Tag Archives: Fear of Failure

Mental Health Awareness Week

Today marks the start of the Mental Health Foundation’s Mental Health Awareness Week. As you know, this is kind of a thing for me*. This year’s theme is Nature. The positive benefits of connecting with nature are well documented and this past year has been brought home to me, what with the amount of last year I spent on furlough, gardening, becoming more aware of my surroundings and so forth. I can, for example, now recognise a wren straight off the bat, and have a passing idea of what a blackbird sounds like.

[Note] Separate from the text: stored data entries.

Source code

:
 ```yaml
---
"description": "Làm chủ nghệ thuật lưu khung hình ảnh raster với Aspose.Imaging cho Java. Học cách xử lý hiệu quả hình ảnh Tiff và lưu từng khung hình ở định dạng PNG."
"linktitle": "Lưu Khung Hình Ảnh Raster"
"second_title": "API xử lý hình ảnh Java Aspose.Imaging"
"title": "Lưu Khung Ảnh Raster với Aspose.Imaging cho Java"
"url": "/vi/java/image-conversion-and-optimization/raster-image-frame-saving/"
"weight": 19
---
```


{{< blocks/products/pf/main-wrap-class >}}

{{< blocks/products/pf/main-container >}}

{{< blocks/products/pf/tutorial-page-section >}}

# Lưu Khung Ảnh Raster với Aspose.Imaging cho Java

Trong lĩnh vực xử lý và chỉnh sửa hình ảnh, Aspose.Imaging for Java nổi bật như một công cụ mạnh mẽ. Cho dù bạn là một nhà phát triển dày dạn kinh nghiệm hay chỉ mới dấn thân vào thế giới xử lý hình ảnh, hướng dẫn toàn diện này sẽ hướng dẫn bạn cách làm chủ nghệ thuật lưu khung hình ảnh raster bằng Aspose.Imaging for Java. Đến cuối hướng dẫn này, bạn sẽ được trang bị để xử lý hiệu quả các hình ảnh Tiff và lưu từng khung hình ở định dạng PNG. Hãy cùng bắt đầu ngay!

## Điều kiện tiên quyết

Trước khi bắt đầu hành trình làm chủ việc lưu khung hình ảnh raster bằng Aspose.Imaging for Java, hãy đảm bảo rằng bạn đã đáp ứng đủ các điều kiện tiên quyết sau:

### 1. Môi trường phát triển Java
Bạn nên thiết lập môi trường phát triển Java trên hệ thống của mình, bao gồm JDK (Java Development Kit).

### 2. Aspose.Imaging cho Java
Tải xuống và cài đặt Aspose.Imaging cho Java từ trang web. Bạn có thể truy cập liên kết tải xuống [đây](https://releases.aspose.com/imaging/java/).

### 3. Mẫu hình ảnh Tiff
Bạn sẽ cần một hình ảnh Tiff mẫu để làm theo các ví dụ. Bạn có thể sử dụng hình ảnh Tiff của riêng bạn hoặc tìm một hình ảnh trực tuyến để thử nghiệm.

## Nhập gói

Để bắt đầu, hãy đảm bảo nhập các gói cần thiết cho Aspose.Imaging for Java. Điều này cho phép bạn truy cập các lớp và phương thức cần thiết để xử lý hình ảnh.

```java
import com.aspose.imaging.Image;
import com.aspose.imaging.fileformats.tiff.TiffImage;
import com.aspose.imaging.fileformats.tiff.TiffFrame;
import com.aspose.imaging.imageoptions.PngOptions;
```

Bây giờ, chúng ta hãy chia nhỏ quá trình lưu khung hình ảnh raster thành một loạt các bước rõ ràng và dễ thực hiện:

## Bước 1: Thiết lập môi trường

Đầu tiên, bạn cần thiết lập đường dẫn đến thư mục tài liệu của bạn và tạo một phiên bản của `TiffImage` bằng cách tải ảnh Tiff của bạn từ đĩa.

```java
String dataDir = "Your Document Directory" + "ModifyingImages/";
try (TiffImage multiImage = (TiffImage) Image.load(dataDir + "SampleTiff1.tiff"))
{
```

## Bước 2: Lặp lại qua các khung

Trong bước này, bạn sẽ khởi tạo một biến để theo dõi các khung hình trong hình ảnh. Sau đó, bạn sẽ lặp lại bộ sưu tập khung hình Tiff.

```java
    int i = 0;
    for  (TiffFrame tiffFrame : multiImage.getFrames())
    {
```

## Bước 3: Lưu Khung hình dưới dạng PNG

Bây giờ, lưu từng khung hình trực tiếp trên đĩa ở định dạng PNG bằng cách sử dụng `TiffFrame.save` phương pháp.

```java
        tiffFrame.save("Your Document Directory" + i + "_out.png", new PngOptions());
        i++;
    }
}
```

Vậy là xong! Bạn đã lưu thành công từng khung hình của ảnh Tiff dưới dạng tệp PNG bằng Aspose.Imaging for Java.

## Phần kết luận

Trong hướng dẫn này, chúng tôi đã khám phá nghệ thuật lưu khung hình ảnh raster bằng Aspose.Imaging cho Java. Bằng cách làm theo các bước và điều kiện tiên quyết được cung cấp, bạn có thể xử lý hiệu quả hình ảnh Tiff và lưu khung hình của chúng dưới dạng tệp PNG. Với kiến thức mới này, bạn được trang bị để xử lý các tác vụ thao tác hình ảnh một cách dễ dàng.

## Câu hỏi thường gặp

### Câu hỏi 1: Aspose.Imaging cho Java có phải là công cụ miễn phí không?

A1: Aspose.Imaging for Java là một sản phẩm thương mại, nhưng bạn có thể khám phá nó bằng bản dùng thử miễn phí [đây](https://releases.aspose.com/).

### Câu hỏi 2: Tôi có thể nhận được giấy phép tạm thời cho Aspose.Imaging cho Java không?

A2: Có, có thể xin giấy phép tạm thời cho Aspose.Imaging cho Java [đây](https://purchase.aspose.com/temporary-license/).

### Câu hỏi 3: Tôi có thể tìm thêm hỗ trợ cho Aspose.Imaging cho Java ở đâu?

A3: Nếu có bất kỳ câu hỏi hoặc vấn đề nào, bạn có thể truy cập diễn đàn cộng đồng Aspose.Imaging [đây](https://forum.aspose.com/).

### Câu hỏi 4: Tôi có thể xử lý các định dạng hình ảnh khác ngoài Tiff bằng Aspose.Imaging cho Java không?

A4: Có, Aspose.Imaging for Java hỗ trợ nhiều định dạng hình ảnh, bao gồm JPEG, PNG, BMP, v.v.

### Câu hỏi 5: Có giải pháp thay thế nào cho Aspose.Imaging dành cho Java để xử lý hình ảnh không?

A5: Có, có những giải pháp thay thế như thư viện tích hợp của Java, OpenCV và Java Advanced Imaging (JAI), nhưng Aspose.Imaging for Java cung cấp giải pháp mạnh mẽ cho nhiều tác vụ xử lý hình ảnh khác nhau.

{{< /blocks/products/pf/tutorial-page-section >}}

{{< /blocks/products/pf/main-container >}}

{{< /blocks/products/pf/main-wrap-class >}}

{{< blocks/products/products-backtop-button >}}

Mental Health plays a significant part in my forthcoming book, Playtime’s Over (out soon from Propolis). Perhaps unsurprising (write what you know…), but with an increased public awareness of, and sensitivity to, MH issues, it feels like an important thing to discuss. Which is why I spend a fair amount of time on here talking about it, as well as using it as a basis for my fiction.

Personally, I’ve had a pretty good year. Book deal, great new job taking the potential sting out of redundancy, a subsequent better work/life balance – things are going pretty well. I’ve been lucky. And I have seen that played out in my dealings with the broken bits of my mind. I’ve certainly suffered less anxiety attacks in the last twelve months**. There has been some underlying depression at times, I think, although some of that is almost certainly bound up in the pronounced Vitamin D deficiency I was diagnosed with earlier in the year***. But as the time for the afore-mentioned book to appear draws closer, I can hear the black dog barking in the far-off distance.

I now have a date, which no doubt I’ll start yelling about before too long. It is, I can say, a little earlier than I possibly expected (it’s ballpark with regards to my expectations, just closer to this end of the window, shall we say). And while this is obviously VERY GOOD AND EXCITING NEWS, there are a few questions that were hovering at the back of my mind that have just leapt a few font sizes.

What if nobody likes it? What if nobody buys it? What if some hitherto-unconsidered lapse in my thought processes emerges in the text that makes me look foolish? What if all those racist and sexist tweets in my past come back to haunt me****? What if I upset someone I know, like a vicar? What if my mum reads it?

What if nobody cares?

Obviously, I am aware that most of this is nonsense. I know how my mind works, I’m well aware of its stratagems for self-sabotage. And surprisingly, given my self-esteem issues, I remain confident that the book’s bloody good. So if you don’t like it, that’s on you. In all seriousness, I am fully conscious of how fortunate I am to be in the position I am. It is not in any way my intention to bemoan all the problems that come with having a book deal and becoming a published author. Even if it tanks and I never get published again, the achievement in getting this far will always be a victory. It’s just a reminder to me that this sort of thing doesn’t make that sort of thing go away.

I was incredibly flattered recently to be invited to give a quote for an upcoming novel by Richard Gadz. His publisher was looking for authors to give it a read and when someone suggested me, amazingly my lack of experience didn’t stop her sending it over. The book, The Workshop of Filthy Creation, out from Deixis Press 31st October, I will say is bloody good. An updating/continuation/reinterpretation of the Frankenstein story, it juggles some hefty ideas around what constitutes ‘life’ with some meaty, visceral body horror. It’s well crafted, I really enjoyed it and look forward to picking up a print copy.

What really hit home though was the next newsletter from Deixis, talking about not only my endorsement but also publisher Angel Belsey’s emotions when she received it. It’s a fearlessly honest statement referencing Imposter Syndrome and Fear of Failure. For me to have given a lift to someone I assume is way more grounded in all this than I am was revelatory. I couldn’t have had a more timely reminder that WE ALL FEEL LIKE THIS SOMETIMES. Nobody out there has it all sewn up, everybody needs a lift from time to time and, crucially, even during those times that you feel you need it, you never know when you might be actually doing it for someone else. That’s magic.

So over the course of this week, get outside, find a way to reconnect with nature, breathe, relax, take a moment for yourself. But remember as well, if you’re finding it tough at the moment, that person you’re looking up to, who looks like they’re cruising, underneath the surface, they could well be every bit as lost as you are. Let’s all pick each other up.

* History of clinical depression, anxiety attacks, yada yada yada

** I won’t pretend there hasn’t been any. As I write, it’s been five days since my last one. But hey, before that

*** All fine now, taken my pills, got outside more, summer’s coming

**** This is a joke. I have deleted them all.